6 sims for $150/month? No prim size limits? Saving and restoring entire sims to and from my own hard drive? OpenSim is where it’s at, and improving at a pretty impressive rate. With IBM, Intel, Microsoft and even Linden Lab itself making contributions toward strengthening OpenSim, it certainly seems to have a chance at achieving ‘prime time’ if it hasn’t already. The clients I’m working with, who are making sizable investments in OpenSim projects, seem pretty confident.
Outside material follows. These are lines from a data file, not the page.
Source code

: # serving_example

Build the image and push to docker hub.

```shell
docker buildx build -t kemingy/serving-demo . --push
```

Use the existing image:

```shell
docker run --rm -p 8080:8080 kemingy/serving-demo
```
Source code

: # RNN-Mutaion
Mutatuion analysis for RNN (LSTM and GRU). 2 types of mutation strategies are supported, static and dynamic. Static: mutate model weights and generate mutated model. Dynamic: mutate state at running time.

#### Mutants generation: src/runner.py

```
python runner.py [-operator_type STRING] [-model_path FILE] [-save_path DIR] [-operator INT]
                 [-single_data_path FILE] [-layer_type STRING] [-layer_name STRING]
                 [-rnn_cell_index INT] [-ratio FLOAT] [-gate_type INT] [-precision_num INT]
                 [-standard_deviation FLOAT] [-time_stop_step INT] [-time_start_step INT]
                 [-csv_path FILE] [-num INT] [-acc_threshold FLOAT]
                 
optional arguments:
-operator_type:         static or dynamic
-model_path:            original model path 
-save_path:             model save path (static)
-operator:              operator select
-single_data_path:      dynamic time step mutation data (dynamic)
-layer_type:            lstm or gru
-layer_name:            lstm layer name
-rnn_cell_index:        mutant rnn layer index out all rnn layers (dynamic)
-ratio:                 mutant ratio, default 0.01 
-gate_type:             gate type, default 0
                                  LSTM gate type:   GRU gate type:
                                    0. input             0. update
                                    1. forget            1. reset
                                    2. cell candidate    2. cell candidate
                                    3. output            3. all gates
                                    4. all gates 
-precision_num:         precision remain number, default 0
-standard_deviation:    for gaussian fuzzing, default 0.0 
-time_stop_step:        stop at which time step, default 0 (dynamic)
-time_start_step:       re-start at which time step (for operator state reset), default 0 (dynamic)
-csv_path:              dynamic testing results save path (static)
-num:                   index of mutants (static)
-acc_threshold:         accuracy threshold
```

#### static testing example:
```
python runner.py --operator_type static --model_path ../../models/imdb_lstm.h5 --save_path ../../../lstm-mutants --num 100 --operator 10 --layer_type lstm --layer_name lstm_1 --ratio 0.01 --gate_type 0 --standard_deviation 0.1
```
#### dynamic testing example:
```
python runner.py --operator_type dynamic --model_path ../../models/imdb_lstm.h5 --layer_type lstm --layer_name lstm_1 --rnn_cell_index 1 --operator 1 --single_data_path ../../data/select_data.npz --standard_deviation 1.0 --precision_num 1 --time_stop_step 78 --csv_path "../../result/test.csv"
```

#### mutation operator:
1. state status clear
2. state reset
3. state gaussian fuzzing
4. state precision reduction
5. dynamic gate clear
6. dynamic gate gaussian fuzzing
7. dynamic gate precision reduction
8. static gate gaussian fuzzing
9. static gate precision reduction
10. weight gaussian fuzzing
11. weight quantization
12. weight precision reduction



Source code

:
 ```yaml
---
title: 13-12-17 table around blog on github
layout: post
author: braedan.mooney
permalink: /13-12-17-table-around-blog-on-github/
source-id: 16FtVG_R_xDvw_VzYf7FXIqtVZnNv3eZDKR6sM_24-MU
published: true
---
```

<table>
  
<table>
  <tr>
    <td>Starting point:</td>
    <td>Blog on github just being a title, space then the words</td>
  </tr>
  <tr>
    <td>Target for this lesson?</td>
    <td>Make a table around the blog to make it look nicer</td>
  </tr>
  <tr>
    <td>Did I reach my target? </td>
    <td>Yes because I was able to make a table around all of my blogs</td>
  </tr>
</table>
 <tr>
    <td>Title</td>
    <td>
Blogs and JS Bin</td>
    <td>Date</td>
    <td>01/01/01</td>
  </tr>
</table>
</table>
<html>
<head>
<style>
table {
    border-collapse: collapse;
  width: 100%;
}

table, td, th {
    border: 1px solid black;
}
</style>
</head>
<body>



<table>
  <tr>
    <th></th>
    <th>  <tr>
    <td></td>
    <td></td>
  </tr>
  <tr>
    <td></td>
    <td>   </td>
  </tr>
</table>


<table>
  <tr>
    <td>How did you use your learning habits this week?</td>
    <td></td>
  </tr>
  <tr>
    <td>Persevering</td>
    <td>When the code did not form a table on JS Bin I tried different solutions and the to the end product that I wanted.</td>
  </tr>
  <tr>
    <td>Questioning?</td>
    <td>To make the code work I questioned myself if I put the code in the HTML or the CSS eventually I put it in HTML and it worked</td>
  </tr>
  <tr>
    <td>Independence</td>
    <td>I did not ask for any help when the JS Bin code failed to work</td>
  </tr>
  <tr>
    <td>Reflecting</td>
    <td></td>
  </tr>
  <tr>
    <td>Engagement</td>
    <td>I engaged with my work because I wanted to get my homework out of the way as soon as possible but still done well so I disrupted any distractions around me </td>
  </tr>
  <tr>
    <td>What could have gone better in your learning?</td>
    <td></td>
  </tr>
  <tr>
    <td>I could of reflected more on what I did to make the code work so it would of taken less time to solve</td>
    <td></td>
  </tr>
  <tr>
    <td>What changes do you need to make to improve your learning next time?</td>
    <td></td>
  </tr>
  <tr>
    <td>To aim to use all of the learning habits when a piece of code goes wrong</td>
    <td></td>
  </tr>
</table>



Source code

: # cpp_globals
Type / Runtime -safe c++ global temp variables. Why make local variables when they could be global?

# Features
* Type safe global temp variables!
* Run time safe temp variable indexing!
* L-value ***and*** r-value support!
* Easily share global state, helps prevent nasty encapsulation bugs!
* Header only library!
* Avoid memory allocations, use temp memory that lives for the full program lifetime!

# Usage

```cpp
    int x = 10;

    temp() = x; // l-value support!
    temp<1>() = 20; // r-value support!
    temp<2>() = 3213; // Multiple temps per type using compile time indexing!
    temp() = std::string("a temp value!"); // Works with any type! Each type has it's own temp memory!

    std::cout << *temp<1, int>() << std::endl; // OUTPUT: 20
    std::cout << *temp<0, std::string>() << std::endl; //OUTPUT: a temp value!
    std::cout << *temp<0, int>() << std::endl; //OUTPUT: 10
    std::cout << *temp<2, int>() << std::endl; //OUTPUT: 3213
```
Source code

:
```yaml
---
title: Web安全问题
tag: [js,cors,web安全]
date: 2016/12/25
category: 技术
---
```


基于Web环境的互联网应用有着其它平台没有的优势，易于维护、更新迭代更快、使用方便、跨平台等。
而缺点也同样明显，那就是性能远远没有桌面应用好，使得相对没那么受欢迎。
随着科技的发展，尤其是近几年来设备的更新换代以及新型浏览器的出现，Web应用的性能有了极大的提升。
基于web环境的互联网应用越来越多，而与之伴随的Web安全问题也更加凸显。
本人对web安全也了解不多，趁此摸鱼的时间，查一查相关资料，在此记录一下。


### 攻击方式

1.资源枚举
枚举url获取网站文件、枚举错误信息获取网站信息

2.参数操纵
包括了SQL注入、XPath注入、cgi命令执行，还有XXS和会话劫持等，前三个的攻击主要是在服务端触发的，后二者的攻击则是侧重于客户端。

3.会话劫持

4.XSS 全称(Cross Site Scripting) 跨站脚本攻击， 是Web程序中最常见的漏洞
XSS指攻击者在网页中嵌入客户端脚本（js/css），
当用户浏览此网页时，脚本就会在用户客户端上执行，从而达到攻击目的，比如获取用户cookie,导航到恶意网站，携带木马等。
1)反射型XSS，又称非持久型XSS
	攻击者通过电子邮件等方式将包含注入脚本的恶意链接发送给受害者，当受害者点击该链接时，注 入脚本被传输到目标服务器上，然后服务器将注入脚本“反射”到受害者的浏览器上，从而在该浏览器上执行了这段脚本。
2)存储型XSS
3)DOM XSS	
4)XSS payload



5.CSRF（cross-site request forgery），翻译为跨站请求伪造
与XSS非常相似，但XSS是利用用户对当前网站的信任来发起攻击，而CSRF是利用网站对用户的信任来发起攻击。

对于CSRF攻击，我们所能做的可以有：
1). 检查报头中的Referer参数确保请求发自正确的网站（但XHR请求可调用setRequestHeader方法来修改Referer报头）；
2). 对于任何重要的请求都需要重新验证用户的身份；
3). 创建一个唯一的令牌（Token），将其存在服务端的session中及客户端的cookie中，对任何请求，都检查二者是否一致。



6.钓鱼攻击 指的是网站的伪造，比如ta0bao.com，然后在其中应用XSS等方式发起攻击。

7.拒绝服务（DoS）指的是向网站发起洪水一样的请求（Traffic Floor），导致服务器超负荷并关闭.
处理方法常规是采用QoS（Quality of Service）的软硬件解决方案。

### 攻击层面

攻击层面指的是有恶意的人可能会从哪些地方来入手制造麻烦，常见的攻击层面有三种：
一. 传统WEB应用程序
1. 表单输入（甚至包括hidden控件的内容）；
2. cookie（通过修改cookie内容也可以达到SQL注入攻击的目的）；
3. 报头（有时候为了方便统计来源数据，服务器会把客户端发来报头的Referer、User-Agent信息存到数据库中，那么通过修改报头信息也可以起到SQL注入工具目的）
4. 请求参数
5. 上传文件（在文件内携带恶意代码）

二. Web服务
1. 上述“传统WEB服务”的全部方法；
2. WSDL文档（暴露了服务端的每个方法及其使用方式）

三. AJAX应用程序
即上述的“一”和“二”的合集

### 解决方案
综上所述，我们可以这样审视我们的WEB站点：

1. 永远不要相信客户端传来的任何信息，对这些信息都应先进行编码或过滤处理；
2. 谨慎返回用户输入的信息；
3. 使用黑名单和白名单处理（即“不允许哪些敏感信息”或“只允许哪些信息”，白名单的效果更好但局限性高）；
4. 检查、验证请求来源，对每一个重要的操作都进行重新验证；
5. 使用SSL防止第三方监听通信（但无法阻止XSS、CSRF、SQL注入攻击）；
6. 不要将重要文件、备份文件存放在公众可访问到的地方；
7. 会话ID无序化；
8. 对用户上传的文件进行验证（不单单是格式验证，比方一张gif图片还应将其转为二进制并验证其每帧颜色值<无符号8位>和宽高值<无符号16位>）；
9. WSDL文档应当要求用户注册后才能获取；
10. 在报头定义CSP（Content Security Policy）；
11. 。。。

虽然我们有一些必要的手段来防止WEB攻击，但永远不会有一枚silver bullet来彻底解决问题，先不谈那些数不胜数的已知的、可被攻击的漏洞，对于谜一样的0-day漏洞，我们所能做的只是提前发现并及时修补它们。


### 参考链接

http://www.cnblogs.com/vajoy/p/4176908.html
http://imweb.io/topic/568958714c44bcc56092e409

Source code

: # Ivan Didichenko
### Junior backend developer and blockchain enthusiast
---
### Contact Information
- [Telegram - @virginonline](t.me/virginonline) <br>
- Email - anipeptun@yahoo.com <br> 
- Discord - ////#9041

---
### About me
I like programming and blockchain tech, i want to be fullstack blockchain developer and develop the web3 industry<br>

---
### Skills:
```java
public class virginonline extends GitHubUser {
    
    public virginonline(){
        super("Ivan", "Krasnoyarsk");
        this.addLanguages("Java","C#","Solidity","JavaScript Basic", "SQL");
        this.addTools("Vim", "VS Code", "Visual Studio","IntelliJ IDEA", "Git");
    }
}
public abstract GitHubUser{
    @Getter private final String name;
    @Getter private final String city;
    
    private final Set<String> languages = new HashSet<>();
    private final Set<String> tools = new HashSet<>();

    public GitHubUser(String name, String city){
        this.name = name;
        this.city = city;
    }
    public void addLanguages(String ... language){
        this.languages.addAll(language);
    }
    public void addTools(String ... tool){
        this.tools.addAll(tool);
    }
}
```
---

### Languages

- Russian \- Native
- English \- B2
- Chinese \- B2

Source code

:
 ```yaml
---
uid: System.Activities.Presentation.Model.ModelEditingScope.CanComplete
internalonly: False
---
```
Being able to work on a sim-sized scale is always a liberating experience, but it can get expensive in SL – especially if all you really need is a place to sketch and brainstorm in a virtual environment where you can invite friends and colleagues to visit and collaborate. If you’re willing to deal with the inevitable glitches of experimental software, just need some space to build on, and want to network within the growing ecosystem of organizations building on it, OpenSim is definitely ready for design prime time, as far as I can tell.
This video shows some simple sketching in OpenSim, including a glimpse of prim size limits in the first few seconds. Nothing special, but a fun little build:
I needed some land to build on, so I pinged Kyle over at ReactionGrid, with whom I had recently collaborated on another project, and inquired about setting up some space.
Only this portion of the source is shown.